Think tank hires UA education researcher

Greene to join Heritage Foundation

FAYETTEVILLE -- Jay Greene, leader since 2005 of a University of Arkansas, Fayetteville academic department known for research often cited in debates about charter schools, is leaving the university to join a conservative think tank.

Greene will become senior research fellow with the Center for Education Policy at the Heritage Foundation, the Washington, D.C.-based organization announced Monday.

At UA, Greene has led the university's Department of Education Reform since it was created with a $10 million grant from the Little Rock-based Windgate Foundation and a matching $10 million from the Walton Family Charitable Support Foundation. The Walton grant money was part of a larger $300 million gift supporting the university.

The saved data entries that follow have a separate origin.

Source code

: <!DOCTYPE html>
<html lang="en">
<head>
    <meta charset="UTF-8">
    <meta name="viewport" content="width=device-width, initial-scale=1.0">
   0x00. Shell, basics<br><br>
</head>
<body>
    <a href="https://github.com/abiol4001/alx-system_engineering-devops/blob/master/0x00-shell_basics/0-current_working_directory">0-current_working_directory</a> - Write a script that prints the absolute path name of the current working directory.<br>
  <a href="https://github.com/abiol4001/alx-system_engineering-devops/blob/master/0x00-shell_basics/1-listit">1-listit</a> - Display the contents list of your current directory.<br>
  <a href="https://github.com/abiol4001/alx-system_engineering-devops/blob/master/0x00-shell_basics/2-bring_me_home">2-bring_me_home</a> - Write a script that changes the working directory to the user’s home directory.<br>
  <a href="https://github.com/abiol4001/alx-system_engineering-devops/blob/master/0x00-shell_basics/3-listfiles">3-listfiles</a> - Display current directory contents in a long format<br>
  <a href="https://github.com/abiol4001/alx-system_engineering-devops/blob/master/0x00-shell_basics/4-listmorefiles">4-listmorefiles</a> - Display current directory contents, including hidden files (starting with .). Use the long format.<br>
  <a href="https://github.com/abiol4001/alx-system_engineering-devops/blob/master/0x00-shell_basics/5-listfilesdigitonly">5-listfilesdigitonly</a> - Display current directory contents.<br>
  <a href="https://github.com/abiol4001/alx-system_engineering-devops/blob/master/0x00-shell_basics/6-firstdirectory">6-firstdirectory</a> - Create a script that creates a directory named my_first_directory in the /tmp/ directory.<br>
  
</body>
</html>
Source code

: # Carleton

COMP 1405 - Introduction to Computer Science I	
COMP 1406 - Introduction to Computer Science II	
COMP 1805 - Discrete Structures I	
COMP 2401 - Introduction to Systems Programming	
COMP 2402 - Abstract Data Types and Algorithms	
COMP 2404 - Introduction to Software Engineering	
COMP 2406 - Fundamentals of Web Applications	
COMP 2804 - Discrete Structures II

Greene's final day at the university is June 14, university spokeswoman Shannon Magsam said.

"We're grateful to Dr. Greene for his 16 years of service to the college and the University of Arkansas," Brian Primack, dean of UA's College of Education and Health Professions, said in a statement.

Primack expects to appoint an interim chair for the department, Magsam said, with no decision yet on plans beyond an interim leader.

UA's Department of Education Reform has six full-time faculty members. The department offers a doctoral program in education policy and has about 15 students in total, Magsam said.

Research at the department includes the School Choice Demonstration Project, which aims to study the "strengths and limitations of school choice policies and programs," according to the project's website.

Greene did not respond to an email Monday, but on his blog he posted a statement about his departure from the university.

"I am incredibly proud of what my colleagues and I built at the University of Arkansas and will miss working in the same office with them every day, but look forward to continuing to collaborate with them from my new position," Greene said in the posting.

The Heritage Foundation in January 2017 announced the creation of its Center for Education Policy, which has a "vision" that education "should be student-centered from kindergarten through college, giving all Americans the freedom to choose learning options that work for them," according to the foundation's website.

"Jay has taught and inspired a generation of education scholars and his thought leadership, particularly in the area of school choice, has helped shape a movement to enable family-centered, free-market education," the center's director, Lindsey Burke, said in a statement Monday.

J.B. Horton, then with the Heritage Foundation, thanked the "Walton foundation" among other supporters during the 2017 announcement for the education policy center. The Heritage Foundation's annual report for that year listed the Walton Family Foundation as having given more than $100,000 in support of the Heritage Foundation.